__Brief__
What is needed is an exact copy of the entries below, with the pictures left out.

__Input__

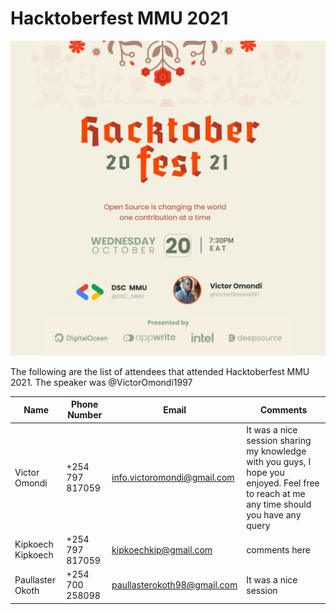 # Hacktoberfest MMU 2021

![Hacktoberfest MMU](hacktoberfest-vick.jpeg)

The following are the list of attendees that attended Hacktoberfest MMU 2021. The speaker was @VictorOmondi1997

|Name|Phone Number|Email|Comments|
|----|------------|-----|---------|
|Victor Omondi| +254 797 817059| info.victoromondi@gmail.com| It was a nice session sharing my knowledge with you guys, I hope you enjoyed. Feel free to reach at me any time should you have any query|
|Kipkoech Kipkoech| +254 797 817059|kipkoechkip@gmail.com| comments here|
|Paullaster Okoth| +254 700 258098|paullasterokoth98@gmail.com| It was a nice session| 
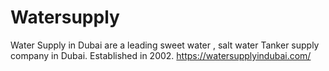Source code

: # Watersupply
Water Supply in Dubai are a leading sweet water , salt water Tanker supply company in Dubai. Established in 2002. https://watersupplyindubai.com/

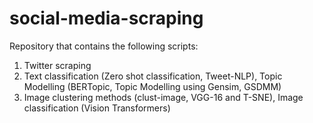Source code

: # social-media-scraping
Repository that contains the following scripts: 
1. Twitter scraping
2. Text classification (Zero shot classification, Tweet-NLP), Topic Modelling (BERTopic, Topic Modelling using Gensim, GSDMM)
3. Image clustering methods (clust-image, VGG-16 and T-SNE), Image classification (Vision Transformers)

__Answer__
 # Hacktoberfest MMU 2021

![Hacktoberfest MMU](hacktoberfest-vick.jpeg)

The following are the list of attendees that attended Hacktoberfest MMU 2021. The speaker was @VictorOmondi1997

|Name|Phone Number|Email|Comments|
|----|------------|-----|---------|
|Victor Omondi| +254 797 817059| info.victoromondi@gmail.com| It was a nice session sharing my knowledge with you guys, I hope you enjoyed. Feel free to reach at me any time should you have any query|
|Kipkoech Kipkoech| +254 797 817059|kipkoechkip@gmail.com| comments here|
|Paullaster Okoth| +254 700 258098|paullasterokoth98@gmail.com| It was a nice session| 
Source code

: # Watersupply
Water Supply in Dubai are a leading sweet water , salt water Tanker supply company in Dubai. Established in 2002. https://watersupplyindubai.com/

Source code

: # social-media-scraping
Repository that contains the following scripts: 
1. Twitter scraping
2. Text classification (Zero shot classification, Tweet-NLP), Topic Modelling (BERTopic, Topic Modelling using Gensim, GSDMM)
3. Image clustering methods (clust-image, VGG-16 and T-SNE), Image classification (Vision Transformers)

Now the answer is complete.